After his commission of lectures in Japan, Jordan became chairman of the Commission on Eugenics as part of the American Breeder's Association in 1910.  He personally served as the intermediary between the organization and Mrs. Harriman, who eventually provided the Commission an endowment of land for a eugenics laboratory and an iron structure for the preservation of records.  Jordan notes in his memoirs,
"This gift became the vehicle of important studies of heredity by Drs. Davenport, Henry H. Goddard, Harry H. Laughlin, and several others who have investigated various problems connected with feeble-mindedness, as well as the still more vital one of the origin and maintenance of superior strains. I have had no further connection with the Eugenic Laboratory, though retaining large sympathy with the work." (#4 p. 298.)
Consequently, although Jordan did not accomplish much directly with the Commission on Eugenics, his sympathy and support of the movement is more fully appreciated in his social ideas.

Like most pacifists, Jordan was convinced that the German militarists would never succeed in their war efforts "as compared with the wise, sane common sense of sixty million German people" (#2 p. 26.)  Even after war broke out, Jordan regarded the conflict as "a senseless, aimless struggle" (#2 p. 27.)  However, when Germany invaded Belgium, the Jordan could no longer ignore the outward aggression of the German nation.  See Pacifism for more details on World War I and its effects.  Eventually, after the war was over, Jordan admitted that he had never realized the "deadly possibilities of the ultimatum" (#2 p. 27.) 

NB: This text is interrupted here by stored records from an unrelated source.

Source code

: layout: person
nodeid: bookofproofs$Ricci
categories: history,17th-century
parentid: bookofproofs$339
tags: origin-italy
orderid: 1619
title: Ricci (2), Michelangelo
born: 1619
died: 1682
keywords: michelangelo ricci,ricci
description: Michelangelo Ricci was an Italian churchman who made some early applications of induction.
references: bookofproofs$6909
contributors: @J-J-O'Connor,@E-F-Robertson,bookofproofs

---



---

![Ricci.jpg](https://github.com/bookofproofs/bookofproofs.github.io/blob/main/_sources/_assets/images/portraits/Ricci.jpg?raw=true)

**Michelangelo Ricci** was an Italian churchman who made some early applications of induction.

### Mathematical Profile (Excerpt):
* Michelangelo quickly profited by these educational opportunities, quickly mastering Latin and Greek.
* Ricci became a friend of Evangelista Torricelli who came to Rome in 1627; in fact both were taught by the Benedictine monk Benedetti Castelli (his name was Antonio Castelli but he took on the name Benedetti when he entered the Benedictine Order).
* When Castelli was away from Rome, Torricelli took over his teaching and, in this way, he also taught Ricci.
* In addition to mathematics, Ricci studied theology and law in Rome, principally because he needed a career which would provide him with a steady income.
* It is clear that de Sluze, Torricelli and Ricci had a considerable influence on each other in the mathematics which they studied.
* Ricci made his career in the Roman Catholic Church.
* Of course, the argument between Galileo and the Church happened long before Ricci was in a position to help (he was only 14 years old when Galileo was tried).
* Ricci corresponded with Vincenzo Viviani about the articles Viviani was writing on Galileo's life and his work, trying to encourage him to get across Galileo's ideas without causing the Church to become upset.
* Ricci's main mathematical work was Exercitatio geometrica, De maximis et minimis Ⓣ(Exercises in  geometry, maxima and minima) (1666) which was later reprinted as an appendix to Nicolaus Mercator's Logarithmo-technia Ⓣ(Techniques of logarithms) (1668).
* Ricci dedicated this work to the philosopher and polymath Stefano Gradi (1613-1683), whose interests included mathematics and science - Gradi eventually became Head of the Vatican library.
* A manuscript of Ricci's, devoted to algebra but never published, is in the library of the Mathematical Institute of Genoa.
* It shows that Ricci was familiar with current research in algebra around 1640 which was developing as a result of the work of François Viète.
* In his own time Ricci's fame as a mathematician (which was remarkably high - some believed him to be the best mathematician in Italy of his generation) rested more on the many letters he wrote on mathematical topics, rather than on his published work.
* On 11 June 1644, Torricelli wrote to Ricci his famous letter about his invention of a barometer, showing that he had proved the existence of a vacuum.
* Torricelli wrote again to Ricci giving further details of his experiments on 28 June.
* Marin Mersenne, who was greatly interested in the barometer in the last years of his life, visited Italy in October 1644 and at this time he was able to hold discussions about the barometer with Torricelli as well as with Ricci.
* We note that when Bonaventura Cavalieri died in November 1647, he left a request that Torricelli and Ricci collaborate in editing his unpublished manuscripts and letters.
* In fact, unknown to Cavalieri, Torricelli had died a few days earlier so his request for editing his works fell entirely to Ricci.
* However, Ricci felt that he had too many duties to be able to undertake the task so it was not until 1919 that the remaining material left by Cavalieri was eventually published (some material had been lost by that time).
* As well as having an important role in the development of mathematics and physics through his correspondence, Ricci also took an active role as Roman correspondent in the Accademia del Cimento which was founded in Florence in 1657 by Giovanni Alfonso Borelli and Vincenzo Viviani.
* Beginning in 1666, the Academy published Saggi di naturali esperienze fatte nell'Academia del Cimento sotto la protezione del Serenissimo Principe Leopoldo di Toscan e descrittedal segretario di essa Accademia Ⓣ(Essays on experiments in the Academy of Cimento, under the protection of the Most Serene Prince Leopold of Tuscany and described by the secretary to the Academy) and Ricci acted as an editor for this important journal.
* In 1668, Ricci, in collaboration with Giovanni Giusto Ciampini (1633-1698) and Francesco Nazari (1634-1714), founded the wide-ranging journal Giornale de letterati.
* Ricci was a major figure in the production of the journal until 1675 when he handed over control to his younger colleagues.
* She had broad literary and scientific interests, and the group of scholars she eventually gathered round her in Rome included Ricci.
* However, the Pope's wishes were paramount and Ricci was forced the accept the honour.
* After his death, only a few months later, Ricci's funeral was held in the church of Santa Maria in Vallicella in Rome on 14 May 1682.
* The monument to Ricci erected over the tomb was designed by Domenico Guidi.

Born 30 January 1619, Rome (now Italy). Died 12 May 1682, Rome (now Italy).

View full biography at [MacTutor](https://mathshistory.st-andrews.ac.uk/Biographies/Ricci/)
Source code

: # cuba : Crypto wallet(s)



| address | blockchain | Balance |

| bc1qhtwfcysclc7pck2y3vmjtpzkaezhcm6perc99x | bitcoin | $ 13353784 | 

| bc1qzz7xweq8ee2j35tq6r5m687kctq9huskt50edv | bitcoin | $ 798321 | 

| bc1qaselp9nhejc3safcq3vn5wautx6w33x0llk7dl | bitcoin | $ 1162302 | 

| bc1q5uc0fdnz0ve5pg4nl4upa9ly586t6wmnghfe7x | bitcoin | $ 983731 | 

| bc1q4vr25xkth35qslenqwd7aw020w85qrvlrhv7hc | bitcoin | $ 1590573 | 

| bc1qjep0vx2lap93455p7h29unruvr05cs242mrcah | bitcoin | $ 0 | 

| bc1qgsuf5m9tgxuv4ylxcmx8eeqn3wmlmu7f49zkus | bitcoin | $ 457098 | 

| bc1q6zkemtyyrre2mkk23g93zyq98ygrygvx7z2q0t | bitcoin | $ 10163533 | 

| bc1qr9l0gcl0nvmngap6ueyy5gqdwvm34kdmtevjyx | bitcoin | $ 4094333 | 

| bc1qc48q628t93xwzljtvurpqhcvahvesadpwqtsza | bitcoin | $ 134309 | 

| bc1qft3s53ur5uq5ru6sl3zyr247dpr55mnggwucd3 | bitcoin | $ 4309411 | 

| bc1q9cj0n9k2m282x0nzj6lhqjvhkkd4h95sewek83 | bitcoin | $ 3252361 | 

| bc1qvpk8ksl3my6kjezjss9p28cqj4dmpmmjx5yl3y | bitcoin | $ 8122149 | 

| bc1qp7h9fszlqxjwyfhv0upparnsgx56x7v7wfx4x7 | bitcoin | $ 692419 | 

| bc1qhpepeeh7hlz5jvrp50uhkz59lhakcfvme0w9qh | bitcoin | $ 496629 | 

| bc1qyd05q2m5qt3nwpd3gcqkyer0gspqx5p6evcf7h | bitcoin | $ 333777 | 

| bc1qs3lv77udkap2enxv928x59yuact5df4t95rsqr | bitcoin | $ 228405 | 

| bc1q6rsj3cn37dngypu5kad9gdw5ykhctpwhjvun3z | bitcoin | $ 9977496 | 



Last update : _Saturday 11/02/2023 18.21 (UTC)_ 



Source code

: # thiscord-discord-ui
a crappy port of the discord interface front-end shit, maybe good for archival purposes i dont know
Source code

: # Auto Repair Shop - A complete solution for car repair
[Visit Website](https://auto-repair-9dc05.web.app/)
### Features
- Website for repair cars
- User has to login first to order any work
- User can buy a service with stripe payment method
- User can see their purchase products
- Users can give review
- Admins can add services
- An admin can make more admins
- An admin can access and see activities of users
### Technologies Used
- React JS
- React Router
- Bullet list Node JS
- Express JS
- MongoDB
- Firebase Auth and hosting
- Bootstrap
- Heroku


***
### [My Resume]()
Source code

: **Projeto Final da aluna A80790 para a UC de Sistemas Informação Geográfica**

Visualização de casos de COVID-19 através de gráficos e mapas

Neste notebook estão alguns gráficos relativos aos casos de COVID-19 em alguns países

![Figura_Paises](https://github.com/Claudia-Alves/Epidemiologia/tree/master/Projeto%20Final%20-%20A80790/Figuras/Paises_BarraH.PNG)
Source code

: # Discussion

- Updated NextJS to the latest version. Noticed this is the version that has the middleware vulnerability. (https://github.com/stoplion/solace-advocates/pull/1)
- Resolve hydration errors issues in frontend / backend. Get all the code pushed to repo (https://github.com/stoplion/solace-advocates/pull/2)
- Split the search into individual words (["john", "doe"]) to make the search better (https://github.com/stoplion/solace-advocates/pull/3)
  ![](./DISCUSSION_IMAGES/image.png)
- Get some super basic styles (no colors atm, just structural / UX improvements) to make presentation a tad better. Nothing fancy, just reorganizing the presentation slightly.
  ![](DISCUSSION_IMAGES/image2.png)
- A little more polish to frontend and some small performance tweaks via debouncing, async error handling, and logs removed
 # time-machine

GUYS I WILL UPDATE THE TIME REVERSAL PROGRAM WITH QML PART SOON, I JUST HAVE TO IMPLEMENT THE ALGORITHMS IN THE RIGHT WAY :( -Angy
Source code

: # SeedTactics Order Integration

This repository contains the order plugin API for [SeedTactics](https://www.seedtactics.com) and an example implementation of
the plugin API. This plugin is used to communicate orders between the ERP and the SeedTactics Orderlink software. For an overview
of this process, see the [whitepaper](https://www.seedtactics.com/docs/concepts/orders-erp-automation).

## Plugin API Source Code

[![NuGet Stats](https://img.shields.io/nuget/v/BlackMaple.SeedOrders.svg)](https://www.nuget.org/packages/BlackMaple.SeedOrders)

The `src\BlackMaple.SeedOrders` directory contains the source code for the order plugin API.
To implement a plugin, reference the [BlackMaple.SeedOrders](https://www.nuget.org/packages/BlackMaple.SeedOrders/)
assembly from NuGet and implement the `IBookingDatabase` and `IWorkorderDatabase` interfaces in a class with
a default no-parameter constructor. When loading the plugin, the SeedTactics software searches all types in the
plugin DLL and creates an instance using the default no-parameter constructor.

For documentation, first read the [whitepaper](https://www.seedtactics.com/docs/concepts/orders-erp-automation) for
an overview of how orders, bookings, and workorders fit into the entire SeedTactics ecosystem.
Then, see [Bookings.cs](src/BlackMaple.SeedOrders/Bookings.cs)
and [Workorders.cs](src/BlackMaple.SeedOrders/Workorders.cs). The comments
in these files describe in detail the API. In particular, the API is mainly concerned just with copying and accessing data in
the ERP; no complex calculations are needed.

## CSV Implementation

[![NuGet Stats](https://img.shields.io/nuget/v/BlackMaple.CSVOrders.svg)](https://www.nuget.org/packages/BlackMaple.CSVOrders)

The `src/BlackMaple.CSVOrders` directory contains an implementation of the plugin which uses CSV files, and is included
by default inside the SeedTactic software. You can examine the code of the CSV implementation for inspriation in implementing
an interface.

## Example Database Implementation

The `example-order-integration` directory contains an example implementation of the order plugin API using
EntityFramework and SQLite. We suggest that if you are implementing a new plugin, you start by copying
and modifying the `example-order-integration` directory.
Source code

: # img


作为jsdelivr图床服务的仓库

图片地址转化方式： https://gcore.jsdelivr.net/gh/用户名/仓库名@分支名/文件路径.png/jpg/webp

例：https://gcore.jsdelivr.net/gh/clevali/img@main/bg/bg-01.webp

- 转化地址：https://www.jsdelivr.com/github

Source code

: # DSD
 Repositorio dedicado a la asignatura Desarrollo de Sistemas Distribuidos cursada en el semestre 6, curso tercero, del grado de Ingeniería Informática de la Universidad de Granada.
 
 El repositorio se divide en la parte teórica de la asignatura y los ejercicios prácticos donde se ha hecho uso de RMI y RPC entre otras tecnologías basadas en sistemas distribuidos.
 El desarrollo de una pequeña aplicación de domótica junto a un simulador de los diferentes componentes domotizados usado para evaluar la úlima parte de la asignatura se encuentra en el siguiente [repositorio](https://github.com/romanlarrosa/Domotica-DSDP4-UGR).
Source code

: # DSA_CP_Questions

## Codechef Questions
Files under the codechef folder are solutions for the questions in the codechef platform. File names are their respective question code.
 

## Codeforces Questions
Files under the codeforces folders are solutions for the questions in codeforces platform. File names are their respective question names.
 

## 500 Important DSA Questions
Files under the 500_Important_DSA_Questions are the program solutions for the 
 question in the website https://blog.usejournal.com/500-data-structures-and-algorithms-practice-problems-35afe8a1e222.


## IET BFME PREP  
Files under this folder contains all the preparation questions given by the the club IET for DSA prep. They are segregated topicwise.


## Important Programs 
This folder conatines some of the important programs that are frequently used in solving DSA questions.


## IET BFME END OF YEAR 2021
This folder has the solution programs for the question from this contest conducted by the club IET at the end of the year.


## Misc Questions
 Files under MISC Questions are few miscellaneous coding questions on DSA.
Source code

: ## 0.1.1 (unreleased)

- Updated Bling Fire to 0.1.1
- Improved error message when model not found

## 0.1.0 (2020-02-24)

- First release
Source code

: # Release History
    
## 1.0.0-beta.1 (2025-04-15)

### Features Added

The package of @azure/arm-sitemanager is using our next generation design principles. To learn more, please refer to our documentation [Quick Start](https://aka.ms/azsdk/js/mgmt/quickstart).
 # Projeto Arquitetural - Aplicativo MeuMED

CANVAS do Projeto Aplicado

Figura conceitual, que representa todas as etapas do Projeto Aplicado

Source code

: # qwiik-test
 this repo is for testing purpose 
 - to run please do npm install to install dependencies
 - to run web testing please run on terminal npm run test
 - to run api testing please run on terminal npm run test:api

David Starr Jordan always had a strong sense of optimism and a passion for a peaceful and healthy utopia.  He longed for a world where freedom, peace, and justice were unhampered. However, he also believed in individual change rather than large scale, government-administered social action.  (#2 p. 35.)

In 1906 he served as vice-chairman on The Carnegie Foundation for the Improvement of Teaching endowed by Andrew Carnegie himself.  Its main work centered on creating a pension or insurance plan for the nation's professors and their families.  (#4 p. 188)

After the war had ended, Jordan withdrew from many of his public activities.  He had been diagnosed with diabetes and auricular fibrillation, a heart disorder.  While he was able to keep his diabetes in check with a strict diet, the fibrillation continued to debilitate the outspoken man.  He finally passed away at the age of 80 on September 19, 1931.